It’s been ten years since the original MINI E hit the road in limited numbers, and BMW is ramping towards production of a new model slated to be released next year. This weekend we saw a short video of the MINI Electric‘s production line, showing that the car seems to be pretty far along and just about ready for prime time.
The video shows the electric Mini being produced in Plant Oxford, Mini’s primary assembly plant in England. The plant produces around 200,000 gas-powered Minis per year.
Mini plans to produce the electric car in the same plant alongside the gas model (and also in China), though Mini have not yet stated any planned production numbers for the car. They have also announced large investments into battery production in Germany to support assembly of the Mini electric in England.
It’s a short video, but it shows a few shots of the motor assembly and the batteries being plugged into the bottom of the car. It seems to show several cars being produced, and specialized production areas for the Mini electric model.
This seems to show good progress for a car we haven’t heard a whole lot about yet.

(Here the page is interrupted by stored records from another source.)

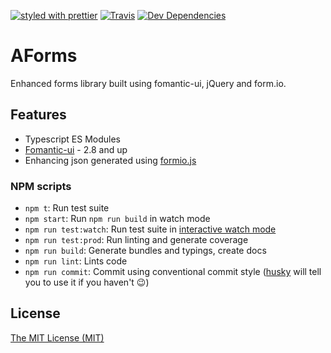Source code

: [![styled with prettier](https://img.shields.io/badge/styled_with-prettier-ff69b4.svg)](https://github.com/prettier/prettier)
[![Travis](https://travis-ci.com/adornala/aForms.svg?branch=main)](https://travis-ci.com/adornala/aForms.svg?branch=main)
[![Dev Dependencies](https://status.david-dm.org/gh/adornala/aForms.svg)](https://status.david-dm.org/gh/adornala/aForms.svg)

# AForms

Enhanced forms library built using fomantic-ui, jQuery and form.io.

## Features

- Typescript ES Modules
- [Fomantic-ui](https://fomantic-ui.com/) - 2.8 and up
- Enhancing json generated using [formio.js](https://github.com/formio/formio.js)

### NPM scripts

 - `npm t`: Run test suite
 - `npm start`: Run `npm run build` in watch mode
 - `npm run test:watch`: Run test suite in [interactive watch mode](http://facebook.github.io/jest/docs/cli.html#watch)
 - `npm run test:prod`: Run linting and generate coverage
 - `npm run build`: Generate bundles and typings, create docs
 - `npm run lint`: Lints code
 - `npm run commit`: Commit using conventional commit style ([husky](https://github.com/typicode/husky) will tell you to use it if you haven't :wink:)

## License

[The MIT License (MIT)](./LICENSE.md)
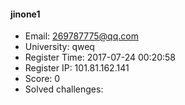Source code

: #### jinone1  

* Email: 269787775@qq.com  
* University: qweq  
* Register Time: 2017-07-24 00:20:58  
* Register IP: 101.81.162.141  
* Score: 0  
* Solved challenges: 
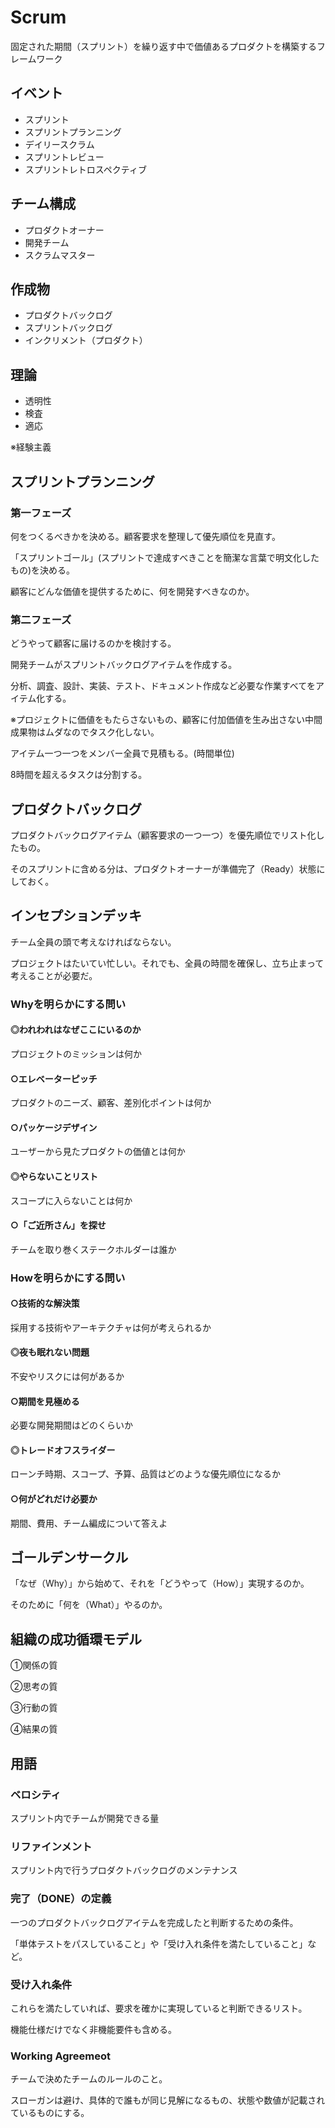 # Scrum

固定された期間（スプリント）を繰り返す中で価値あるプロダクトを構築するフレームワーク

## イベント

- スプリント
- スプリントプランニング
- デイリースクラム
- スプリントレビュー
- スプリントレトロスペクティブ

## チーム構成

- プロダクトオーナー
- 開発チーム
- スクラムマスター

## 作成物

- プロダクトバックログ
- スプリントバックログ
- インクリメント（プロダクト）

## 理論

- 透明性
- 検査
- 適応

※経験主義

## スプリントプランニング

### 第一フェーズ

何をつくるべきかを決める。顧客要求を整理して優先順位を見直す。

「スプリントゴール」(スプリントで達成すべきことを簡潔な言葉で明文化したもの)を決める。

顧客にどんな価値を提供するために、何を開発すべきなのか。

### 第二フェーズ

どうやって顧客に届けるのかを検討する。

開発チームがスプリントバックログアイテムを作成する。

分析、調査、設計、実装、テスト、ドキュメント作成など必要な作業すべてをアイテム化する。

※プロジェクトに価値をもたらさないもの、顧客に付加価値を生み出さない中間成果物はムダなのでタスク化しない。

アイテム一つ一つをメンバー全員で見積もる。(時間単位)

8時間を超えるタスクは分割する。

## プロダクトバックログ

プロダクトバックログアイテム（顧客要求の一つ一つ）を優先順位でリスト化したもの。

そのスプリントに含める分は、プロダクトオーナーが準備完了（Ready）状態にしておく。

## インセプションデッキ

チーム全員の頭で考えなければならない。

プロジェクトはたいてい忙しい。それでも、全員の時間を確保し、立ち止まって考えることが必要だ。

### Whyを明らかにする問い

#### ◎われわれはなぜここにいるのか

プロジェクトのミッションは何か

#### ○エレベーターピッチ

プロダクトのニーズ、顧客、差別化ポイントは何か

#### ○パッケージデザイン

ユーザーから見たプロダクトの価値とは何か

#### ◎やらないことリスト

スコープに入らないことは何か

#### ○「ご近所さん」を探せ

チームを取り巻くステークホルダーは誰か

### Howを明らかにする問い

#### ○技術的な解決策

採用する技術やアーキテクチャは何が考えられるか

#### ◎夜も眠れない問題

不安やリスクには何があるか

#### ○期間を見極める

必要な開発期間はどのくらいか

#### ◎トレードオフスライダー

ローンチ時期、スコープ、予算、品質はどのような優先順位になるか

#### ○何がどれだけ必要か

期間、費用、チーム編成について答えよ

## ゴールデンサークル

「なぜ（Why）」から始めて、それを「どうやって（How）」実現するのか。

そのために「何を（What）」やるのか。

## 組織の成功循環モデル

①関係の質

②思考の質

③行動の質

④結果の質

## 用語

### ベロシティ

スプリント内でチームが開発できる量

### リファインメント

スプリント内で行うプロダクトバックログのメンテナンス

### 完了（DONE）の定義

一つのプロダクトバックログアイテムを完成したと判断するための条件。

「単体テストをパスしていること」や「受け入れ条件を満たしていること」など。

### 受け入れ条件

これらを満たしていれば、要求を確かに実現していると判断できるリスト。

機能仕様だけでなく非機能要件も含める。

### Working Agreemeot

チームで決めたチームのルールのこと。

スローガンは避け、具体的で誰もが同じ見解になるもの、状態や数値が記載されているものにする。




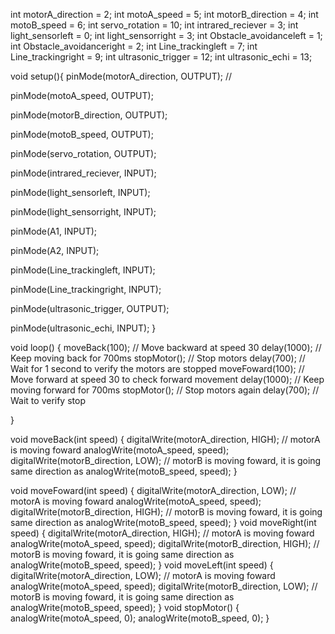 int motorA_direction = 2;
int motoA_speed = 5;
int motorB_direction = 4;
int motoB_speed = 6;
int servo_rotation = 10;
int intrared_reciever = 3;
int light_sensorleft = 0;
int light_sensorright = 3;
int Obstacle_avoidanceleft = 1;
int Obstacle_avoidanceright = 2;
int Line_trackingleft = 7;
int Line_trackingright = 9;
int ultrasonic_trigger = 12;
int ultrasonic_echi = 13;








void setup(){
  pinMode(motorA_direction, OUTPUT);  //



  pinMode(motoA_speed, OUTPUT);


  pinMode(motorB_direction, OUTPUT);


  pinMode(motoB_speed, OUTPUT);

  pinMode(servo_rotation, OUTPUT);

  pinMode(intrared_reciever, INPUT);

  pinMode(light_sensorleft, INPUT);

  pinMode(light_sensorright, INPUT);

  pinMode(A1, INPUT);

  pinMode(A2, INPUT);

  pinMode(Line_trackingleft, INPUT);

  pinMode(Line_trackingright, INPUT);

  pinMode(ultrasonic_trigger, OUTPUT);

  pinMode(ultrasonic_echi, INPUT);
}

void loop() {
  moveBack(100);    // Move backward at speed 30
  delay(1000);      // Keep moving back for 700ms
  stopMotor();     // Stop motors
  delay(700);     // Wait for 1 second to verify the motors are stopped
  moveFoward(100);  // Move forward at speed 30 to check forward movement
  delay(1000);      // Keep moving forward for 700ms
  stopMotor();     // Stop motors again
  delay(700);     // Wait to verify stop




}



void moveBack(int speed) {
  digitalWrite(motorA_direction, HIGH);  // motorA is moving foward
  analogWrite(motoA_speed, speed);
  digitalWrite(motorB_direction, LOW);  // motorB  is moving foward, it is going same direction as
  analogWrite(motoB_speed, speed);
}

void moveFoward(int speed) {
  digitalWrite(motorA_direction, LOW);  // motorA is moving foward
  analogWrite(motoA_speed, speed);
  digitalWrite(motorB_direction, HIGH);  // motorB  is moving foward, it is going same direction as
  analogWrite(motoB_speed, speed);
}
void moveRight(int speed) {
  digitalWrite(motorA_direction, HIGH);  // motorA is moving foward
  analogWrite(motoA_speed, speed);
  digitalWrite(motorB_direction, HIGH);  // motorB  is moving foward, it is going same direction as
  analogWrite(motoB_speed, speed);
}
void moveLeft(int speed) {
  digitalWrite(motorA_direction, LOW);  // motorA is moving foward
  analogWrite(motoA_speed, speed);
  digitalWrite(motorB_direction, LOW);  // motorB  is moving foward, it is going same direction as
  analogWrite(motoB_speed, speed);
}
void stopMotor() {
  analogWrite(motoA_speed, 0);
  analogWrite(motoB_speed, 0);
}


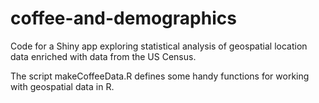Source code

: # coffee-and-demographics

Code for a Shiny app exploring statistical analysis of geospatial location data enriched with data from the US Census.

The script makeCoffeeData.R defines some handy functions for working with geospatial data in R.
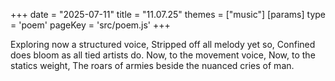 +++
date = "2025-07-11"
title = "11.07.25"
themes = ["music"]
[params]
  type = 'poem'
  pageKey = 'src/poem.js'
+++

Exploring now a structured voice,
Stripped off all melody yet so,
Confined does bloom as all tied artists do.
Now, to the movement voice,
Now, to the statics weight,
The roars of armies beside the nuanced cries of man.
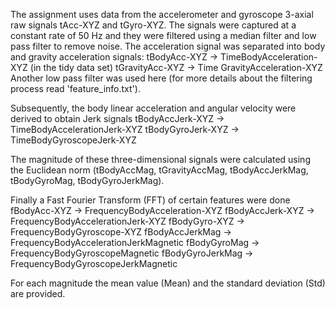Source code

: 
The assignment uses data from the accelerometer and gyroscope 3-axial raw signals
tAcc-XYZ and tGyro-XYZ. The signals were captured at 
a constant rate of 50 Hz and they were filtered using a median filter and low pass 
filter to remove noise. The acceleration signal was separated into body and gravity 
acceleration signals: 
tBodyAcc-XYZ -> TimeBodyAcceleration-XYZ (in the tidy data set)
tGravityAcc-XYZ -> Time GravityAcceleration-XYZ
Another low pass filter was used here (for more details about the filtering process 
read 'feature_info.txt'). 

Subsequently, the body linear acceleration and angular velocity were derived to 
obtain Jerk signals
tBodyAccJerk-XYZ -> TimeBodyAccelerationJerk-XYZ
tBodyGyroJerk-XYZ -> TimeBodyGyroscopeJerk-XYZ

The magnitude of these three-dimensional signals were calculated using the Euclidean 
norm (tBodyAccMag, tGravityAccMag, tBodyAccJerkMag, tBodyGyroMag, tBodyGyroJerkMag). 

Finally a Fast Fourier Transform (FFT) of certain features were done
fBodyAcc-XYZ -> FrequencyBodyAcceleration-XYZ
fBodyAccJerk-XYZ -> FrequencyBodyAccelerationJerk-XYZ
fBodyGyro-XYZ -> FrequencyBodyGyroscope-XYZ
fBodyAccJerkMag -> FrequencyBodyAccelerationJerkMagnetic
fBodyGyroMag -> FrequencyBodyGyroscopeMagnetic
fBodyGyroJerkMag -> FrequencyBodyGyroscopeJerkMagnetic

For each magnitude the mean value (Mean) and the standard deviation (Std) are 
provided.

So far, we expect the Mini electric to have a relatively small battery compared to the competition, using the same ~34kWh battery as the BMW i3, which is also similar in capacity to the original 2009 MINI E. This should be enough to give the Mini about 120 miles of range, unless BMW ends up putting a larger battery in it before release.
The battery should increase the weight of the car by about 300 pounds compared to the gas Mini. In 2009, the original Mini E, with almost the same capacity battery back as the planned 2020 Mini electric, weighed about 600 pounds more than a gas Mini. Unlike the 2009 MINI E, which put the battery in the place of the two back seats, the 2020 model put the battery on the bottom of the car, which should improve handling significantly.
Another development since 2009 has been significant competition in the space. There are several other electric hatchbacks on the market, and most recently Peugeot and Opel/Vauxhall, all part of the Groupe PSA alliance, have announced similar “European electric hatchback” models, the Peugeot e-208 and Vauxhall Corsa-e. Each of these models have a little over 200 miles of range, which is becoming the standard for new entry-level EVs these days.
One would think that the larger battery packs in the e-208 and Corsa-e would offer more power than the Mini, but all three cars are expected to do 0-60 in about 8 seconds, so they should feel pretty similar performance-wise.
As a former “MINI E Pioneer,” I’ve been keenly interested in following the development of the electric Mini. Over the years we’ve seen lots of concepts, though BMW has gone back and forth over whether they would ever electrify the brand.
In 2009, the MINI E was a fantastic car. Even though BMW brought it from concept to production in only one year and it was very clearly a retrofit and not meant for primetime/public consumption, it was extremely fun to drive and for the most part all of us Pioneers loved it and wished we could have kept it at the end of the lease period.
So the fact that it has taken this long for Mini to commit to building one, and building one which has very similar specs to the original from ten years ago, is a little bit disappointing. I’m sure the car will be great fun, just as it was before, but the industry has moved a lot since then and there’s competition which looks to have better specs. That said, 120 miles is still more than enough for most people, whether they realize it yet or not.
Hopefully Mini has a few more surprises in store for us in terms of specs, or a very compelling price. But Mini has always been a bit of a premium brand, so it’s hard to see them coming in under the price of the Peugeot and Opel hatchback offerings. If the Mini comes out with lower specs than them at a higher or similar price, it might be a tough sell unless they have something more in store for us.
I hope they do, and I can’t wait to drive it regardless. I loved that car.